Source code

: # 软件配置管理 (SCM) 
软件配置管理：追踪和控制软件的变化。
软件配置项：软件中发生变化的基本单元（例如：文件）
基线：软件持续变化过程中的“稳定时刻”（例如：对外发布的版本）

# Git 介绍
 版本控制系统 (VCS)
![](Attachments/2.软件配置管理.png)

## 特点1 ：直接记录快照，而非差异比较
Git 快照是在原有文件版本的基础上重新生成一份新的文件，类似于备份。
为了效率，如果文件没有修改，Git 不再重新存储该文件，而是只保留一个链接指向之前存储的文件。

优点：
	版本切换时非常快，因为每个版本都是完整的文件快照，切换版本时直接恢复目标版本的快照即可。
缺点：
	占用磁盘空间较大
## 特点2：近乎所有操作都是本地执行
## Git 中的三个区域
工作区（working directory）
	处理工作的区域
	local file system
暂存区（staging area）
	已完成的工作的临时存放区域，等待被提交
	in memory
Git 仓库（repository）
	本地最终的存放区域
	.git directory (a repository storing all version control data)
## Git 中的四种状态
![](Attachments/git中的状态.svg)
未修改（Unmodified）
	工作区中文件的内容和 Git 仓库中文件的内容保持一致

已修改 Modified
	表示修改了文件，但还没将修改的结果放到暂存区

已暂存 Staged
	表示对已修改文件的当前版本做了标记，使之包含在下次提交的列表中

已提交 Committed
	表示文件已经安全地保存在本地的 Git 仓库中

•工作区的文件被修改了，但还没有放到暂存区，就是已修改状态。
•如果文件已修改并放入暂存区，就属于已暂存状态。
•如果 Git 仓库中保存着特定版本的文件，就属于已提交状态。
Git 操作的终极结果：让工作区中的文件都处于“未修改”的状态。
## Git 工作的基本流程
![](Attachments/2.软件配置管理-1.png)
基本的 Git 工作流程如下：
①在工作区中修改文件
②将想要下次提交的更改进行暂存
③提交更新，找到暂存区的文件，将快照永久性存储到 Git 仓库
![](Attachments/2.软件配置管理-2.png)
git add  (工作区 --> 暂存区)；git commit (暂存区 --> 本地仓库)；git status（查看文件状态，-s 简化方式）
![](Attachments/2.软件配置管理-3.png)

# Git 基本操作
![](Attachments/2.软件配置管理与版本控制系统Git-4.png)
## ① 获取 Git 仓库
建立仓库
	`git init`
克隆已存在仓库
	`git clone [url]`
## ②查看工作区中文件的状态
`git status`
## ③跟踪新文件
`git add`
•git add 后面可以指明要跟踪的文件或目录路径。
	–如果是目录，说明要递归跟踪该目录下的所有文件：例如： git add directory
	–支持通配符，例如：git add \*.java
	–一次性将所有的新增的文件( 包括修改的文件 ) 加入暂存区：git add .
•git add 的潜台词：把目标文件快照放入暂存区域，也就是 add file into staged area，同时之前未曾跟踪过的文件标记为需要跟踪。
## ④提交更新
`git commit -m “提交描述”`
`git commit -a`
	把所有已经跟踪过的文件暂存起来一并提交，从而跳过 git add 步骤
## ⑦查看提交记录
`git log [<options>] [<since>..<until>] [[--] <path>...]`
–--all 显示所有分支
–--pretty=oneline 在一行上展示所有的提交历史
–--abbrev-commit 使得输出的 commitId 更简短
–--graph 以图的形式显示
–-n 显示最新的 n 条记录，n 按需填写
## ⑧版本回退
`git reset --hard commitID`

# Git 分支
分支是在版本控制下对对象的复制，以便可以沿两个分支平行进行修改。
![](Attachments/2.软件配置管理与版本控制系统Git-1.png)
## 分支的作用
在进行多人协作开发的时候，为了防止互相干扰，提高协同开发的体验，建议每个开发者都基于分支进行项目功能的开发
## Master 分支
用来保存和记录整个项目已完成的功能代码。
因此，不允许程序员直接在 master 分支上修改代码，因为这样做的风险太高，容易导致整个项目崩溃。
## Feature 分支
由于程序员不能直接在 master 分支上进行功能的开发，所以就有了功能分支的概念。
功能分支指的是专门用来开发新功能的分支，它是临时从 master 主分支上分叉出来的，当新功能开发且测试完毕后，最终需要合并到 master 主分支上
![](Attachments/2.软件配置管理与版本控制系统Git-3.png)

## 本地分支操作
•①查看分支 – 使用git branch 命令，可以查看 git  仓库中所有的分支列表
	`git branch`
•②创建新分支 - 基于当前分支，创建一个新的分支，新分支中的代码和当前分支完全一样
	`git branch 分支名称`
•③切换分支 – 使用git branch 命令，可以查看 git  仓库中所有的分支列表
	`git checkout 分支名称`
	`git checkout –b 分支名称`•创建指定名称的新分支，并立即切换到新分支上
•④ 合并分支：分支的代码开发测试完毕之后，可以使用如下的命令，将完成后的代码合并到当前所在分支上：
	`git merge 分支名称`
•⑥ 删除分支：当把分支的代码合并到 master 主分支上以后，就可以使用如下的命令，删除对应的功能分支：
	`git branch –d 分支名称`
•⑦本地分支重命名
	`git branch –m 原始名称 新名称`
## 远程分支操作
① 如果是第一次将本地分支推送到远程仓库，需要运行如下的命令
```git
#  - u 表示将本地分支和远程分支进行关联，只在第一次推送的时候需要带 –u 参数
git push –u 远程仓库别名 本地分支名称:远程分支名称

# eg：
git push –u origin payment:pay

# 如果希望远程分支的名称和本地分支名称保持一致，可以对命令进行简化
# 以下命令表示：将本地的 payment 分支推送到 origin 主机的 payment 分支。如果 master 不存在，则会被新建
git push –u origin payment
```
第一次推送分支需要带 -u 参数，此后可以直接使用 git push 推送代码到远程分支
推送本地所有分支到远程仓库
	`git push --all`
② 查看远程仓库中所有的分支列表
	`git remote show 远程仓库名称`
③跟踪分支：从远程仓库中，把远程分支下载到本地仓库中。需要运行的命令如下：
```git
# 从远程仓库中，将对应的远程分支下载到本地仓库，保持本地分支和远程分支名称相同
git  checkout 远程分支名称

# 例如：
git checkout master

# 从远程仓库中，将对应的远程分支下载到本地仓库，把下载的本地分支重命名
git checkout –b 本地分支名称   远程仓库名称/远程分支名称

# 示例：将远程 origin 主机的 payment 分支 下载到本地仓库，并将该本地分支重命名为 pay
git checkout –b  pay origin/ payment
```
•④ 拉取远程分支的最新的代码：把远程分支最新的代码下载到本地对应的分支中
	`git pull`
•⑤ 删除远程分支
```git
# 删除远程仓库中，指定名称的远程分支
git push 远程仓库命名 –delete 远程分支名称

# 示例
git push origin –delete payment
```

****

• PROBLEM TO SOLVE:
The whole of the material above should be given again exactly.

• ANSWER TO THE PROBLEM:
Source code

: # 软件配置管理 (SCM) 
软件配置管理：追踪和控制软件的变化。
软件配置项：软件中发生变化的基本单元（例如：文件）
基线：软件持续变化过程中的“稳定时刻”（例如：对外发布的版本）

# Git 介绍
 版本控制系统 (VCS)
![](Attachments/2.软件配置管理.png)

## 特点1 ：直接记录快照，而非差异比较
Git 快照是在原有文件版本的基础上重新生成一份新的文件，类似于备份。
为了效率，如果文件没有修改，Git 不再重新存储该文件，而是只保留一个链接指向之前存储的文件。

优点：
	版本切换时非常快，因为每个版本都是完整的文件快照，切换版本时直接恢复目标版本的快照即可。
缺点：
	占用磁盘空间较大
## 特点2：近乎所有操作都是本地执行
## Git 中的三个区域
工作区（working directory）
	处理工作的区域
	local file system
暂存区（staging area）
	已完成的工作的临时存放区域，等待被提交
	in memory
Git 仓库（repository）
	本地最终的存放区域
	.git directory (a repository storing all version control data)
## Git 中的四种状态
![](Attachments/git中的状态.svg)
未修改（Unmodified）
	工作区中文件的内容和 Git 仓库中文件的内容保持一致

已修改 Modified
	表示修改了文件，但还没将修改的结果放到暂存区

已暂存 Staged
	表示对已修改文件的当前版本做了标记，使之包含在下次提交的列表中

已提交 Committed
	表示文件已经安全地保存在本地的 Git 仓库中

•工作区的文件被修改了，但还没有放到暂存区，就是已修改状态。
•如果文件已修改并放入暂存区，就属于已暂存状态。
•如果 Git 仓库中保存着特定版本的文件，就属于已提交状态。
Git 操作的终极结果：让工作区中的文件都处于“未修改”的状态。
## Git 工作的基本流程
![](Attachments/2.软件配置管理-1.png)
基本的 Git 工作流程如下：
①在工作区中修改文件
②将想要下次提交的更改进行暂存
③提交更新，找到暂存区的文件，将快照永久性存储到 Git 仓库
![](Attachments/2.软件配置管理-2.png)
git add  (工作区 --> 暂存区)；git commit (暂存区 --> 本地仓库)；git status（查看文件状态，-s 简化方式）
![](Attachments/2.软件配置管理-3.png)

# Git 基本操作
![](Attachments/2.软件配置管理与版本控制系统Git-4.png)
## ① 获取 Git 仓库
建立仓库
	`git init`
克隆已存在仓库
	`git clone [url]`
## ②查看工作区中文件的状态
`git status`
## ③跟踪新文件
`git add`
•git add 后面可以指明要跟踪的文件或目录路径。
	–如果是目录，说明要递归跟踪该目录下的所有文件：例如： git add directory
	–支持通配符，例如：git add \*.java
	–一次性将所有的新增的文件( 包括修改的文件 ) 加入暂存区：git add .
•git add 的潜台词：把目标文件快照放入暂存区域，也就是 add file into staged area，同时之前未曾跟踪过的文件标记为需要跟踪。
## ④提交更新
`git commit -m “提交描述”`
`git commit -a`
	把所有已经跟踪过的文件暂存起来一并提交，从而跳过 git add 步骤
## ⑦查看提交记录
`git log [<options>] [<since>..<until>] [[--] <path>...]`
–--all 显示所有分支
–--pretty=oneline 在一行上展示所有的提交历史
–--abbrev-commit 使得输出的 commitId 更简短
–--graph 以图的形式显示
–-n 显示最新的 n 条记录，n 按需填写
## ⑧版本回退
`git reset --hard commitID`

# Git 分支
分支是在版本控制下对对象的复制，以便可以沿两个分支平行进行修改。
![](Attachments/2.软件配置管理与版本控制系统Git-1.png)
## 分支的作用
在进行多人协作开发的时候，为了防止互相干扰，提高协同开发的体验，建议每个开发者都基于分支进行项目功能的开发
## Master 分支
用来保存和记录整个项目已完成的功能代码。
因此，不允许程序员直接在 master 分支上修改代码，因为这样做的风险太高，容易导致整个项目崩溃。
## Feature 分支
由于程序员不能直接在 master 分支上进行功能的开发，所以就有了功能分支的概念。
功能分支指的是专门用来开发新功能的分支，它是临时从 master 主分支上分叉出来的，当新功能开发且测试完毕后，最终需要合并到 master 主分支上
![](Attachments/2.软件配置管理与版本控制系统Git-3.png)

## 本地分支操作
•①查看分支 – 使用git branch 命令，可以查看 git  仓库中所有的分支列表
	`git branch`
•②创建新分支 - 基于当前分支，创建一个新的分支，新分支中的代码和当前分支完全一样
	`git branch 分支名称`
•③切换分支 – 使用git branch 命令，可以查看 git  仓库中所有的分支列表
	`git checkout 分支名称`
	`git checkout –b 分支名称`•创建指定名称的新分支，并立即切换到新分支上
•④ 合并分支：分支的代码开发测试完毕之后，可以使用如下的命令，将完成后的代码合并到当前所在分支上：
	`git merge 分支名称`
•⑥ 删除分支：当把分支的代码合并到 master 主分支上以后，就可以使用如下的命令，删除对应的功能分支：
	`git branch –d 分支名称`
•⑦本地分支重命名
	`git branch –m 原始名称 新名称`
## 远程分支操作
① 如果是第一次将本地分支推送到远程仓库，需要运行如下的命令
```git
#  - u 表示将本地分支和远程分支进行关联，只在第一次推送的时候需要带 –u 参数
git push –u 远程仓库别名 本地分支名称:远程分支名称

# eg：
git push –u origin payment:pay

# 如果希望远程分支的名称和本地分支名称保持一致，可以对命令进行简化
# 以下命令表示：将本地的 payment 分支推送到 origin 主机的 payment 分支。如果 master 不存在，则会被新建
git push –u origin payment
```
第一次推送分支需要带 -u 参数，此后可以直接使用 git push 推送代码到远程分支
推送本地所有分支到远程仓库
	`git push --all`
② 查看远程仓库中所有的分支列表
	`git remote show 远程仓库名称`
③跟踪分支：从远程仓库中，把远程分支下载到本地仓库中。需要运行的命令如下：
```git
# 从远程仓库中，将对应的远程分支下载到本地仓库，保持本地分支和远程分支名称相同
git  checkout 远程分支名称

# 例如：
git checkout master

# 从远程仓库中，将对应的远程分支下载到本地仓库，把下载的本地分支重命名
git checkout –b 本地分支名称   远程仓库名称/远程分支名称

# 示例：将远程 origin 主机的 payment 分支 下载到本地仓库，并将该本地分支重命名为 pay
git checkout –b  pay origin/ payment
```
•④ 拉取远程分支的最新的代码：把远程分支最新的代码下载到本地对应的分支中
	`git pull`
•⑤ 删除远程分支
```git
# 删除远程仓库中，指定名称的远程分支
git push 远程仓库命名 –delete 远程分支名称

# 示例
git push origin –delete payment
```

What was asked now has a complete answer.